We’ll call this report “EAT Lancet Junior”, and in GENYOUth’s own description, this report “reinforces the importance of placing children at the heart of United Nations Sustainable Development Goals.”

DMI has been actively working to incorporate these U.N. SDGs into “U.S. Dairy’s” sustainability framework and Net Zero emissions benchmark. This work also began over a decade ago when the Innovation Center for U.S. Dairy was formed and GENYOUth was founded and the FARM program was under initial development.

Lead the children through confirmation bias, get them to become energized activists, respond with a “U.S. Dairy” plan that aligns with that activism, and implement it through the FARM program – further refining who can and can’t be part of “U.S. Dairy” in the future.

Microsoft PowerPoint - Mike McCloskey.pptx

Under “Non-governmental organizations”, the NGO on this flowchart for U.S. Dairy is World Wildlife Fund (WWF).  Brent Loken is WWF’s lead scientist today.  Previously, Brent worked for EAT, the science-based global platform for food system transformation. He was a lead author on the EAT-Lancet report on Food, Planet, Health and is currently working on the roadmaps for how nations will meet GHG goals through changes in food and agriculture.     — Sources farmfoundation.org and worldwildlife.org

DMI knows full well that not all farms will be able to meet the criteria that are coming. In fact, according to a news release from PDPW covering the virtual presentation by Dr. Mike McCloskey, a key member of the U.S. Dairy Sustainability Council, acknowledged this fact.

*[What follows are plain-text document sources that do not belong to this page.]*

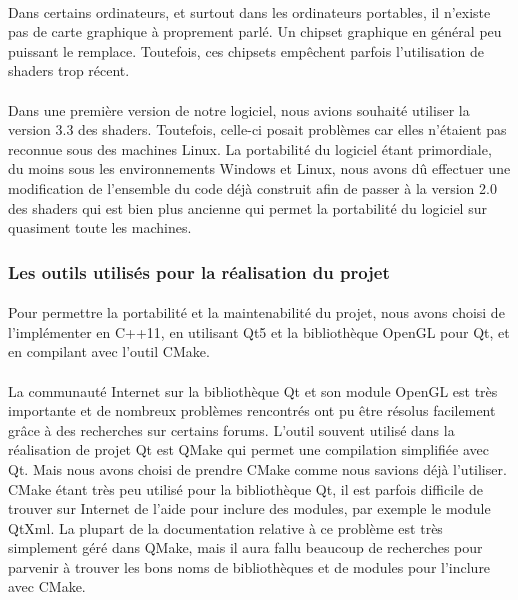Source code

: \paragraph{}
Dans certains ordinateurs, et surtout dans les ordinateurs portables, il n'existe pas de carte graphique à proprement parlé. Un chipset graphique en général peu puissant le remplace. Toutefois, ces chipsets empêchent parfois l'utilisation de shaders trop récent.

\paragraph{}
Dans une première version de notre logiciel, nous avions souhaité utiliser la version 3.3 des shaders. Toutefois, celle-ci posait problèmes car elles n'étaient pas reconnue sous des machines Linux. La portabilité du logiciel étant primordiale, du moins sous les environnements Windows et Linux, nous avons dû effectuer une modification de l'ensemble du code déjà construit afin de passer à la version 2.0 des shaders qui est bien plus ancienne qui permet la portabilité du logiciel sur quasiment toute les machines.

\subsubsection{Les outils utilisés pour la réalisation du projet}
\paragraph{}
Pour permettre la portabilité et la maintenabilité du projet, nous avons choisi de l'implémenter en C++11, en utilisant Qt5 et la bibliothèque OpenGL pour Qt, et en compilant avec l'outil CMake.

\paragraph{}
La communauté Internet sur la bibliothèque Qt et son module OpenGL est très importante et de nombreux problèmes rencontrés ont pu être résolus facilement grâce à des recherches sur certains forums. 
L'outil souvent utilisé dans la réalisation de projet Qt est QMake qui permet une compilation simplifiée avec Qt. Mais nous avons choisi de prendre CMake comme nous savions déjà l'utiliser.
CMake étant très peu utilisé pour la bibliothèque Qt, il est parfois difficile de trouver sur Internet de l'aide pour inclure des modules, par exemple le module QtXml. La plupart de la documentation relative à ce problème est très simplement géré dans QMake, mais il aura fallu beaucoup de recherches pour parvenir à trouver les bons noms de bibliothèques et de modules pour l'inclure avec CMake.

Meanwhile, GENYOUth quotes from the “EAT Lancet Junior” report, asserting that, “Sustainability is for and about the next generation… We must find better ways to amplify children’s voices and skills for the planet’s healthy future.”

In its Edelman Intelligence survey of teenagers, GENYOUth reveals what it calls the “surprising disconnects and opportunities for stakeholders throughout the food ecosystem to do more to help ensure youth can lead, act and choose wisely in today’s food environment.”

When it comes to this idea of  ‘food that is good for me, good for the planet,’ teens said they currently rely on their families for most of this information and that they trust farmers for information.

But GENYOUth would like to move schools and food companies into this knowledge building arena – using farmers to ‘tell the story’ and teaching kids how to make ‘good for me, good for the planet’ food and beverage choices.

GENYOUth makes the case in its newsletter that now is the time to move toward ‘good for me, good for the planet’ food choice training of youth, which they say “aligns with a growing interest and sense of urgency among the food industry, farmers and others about the future of food and sustainability.”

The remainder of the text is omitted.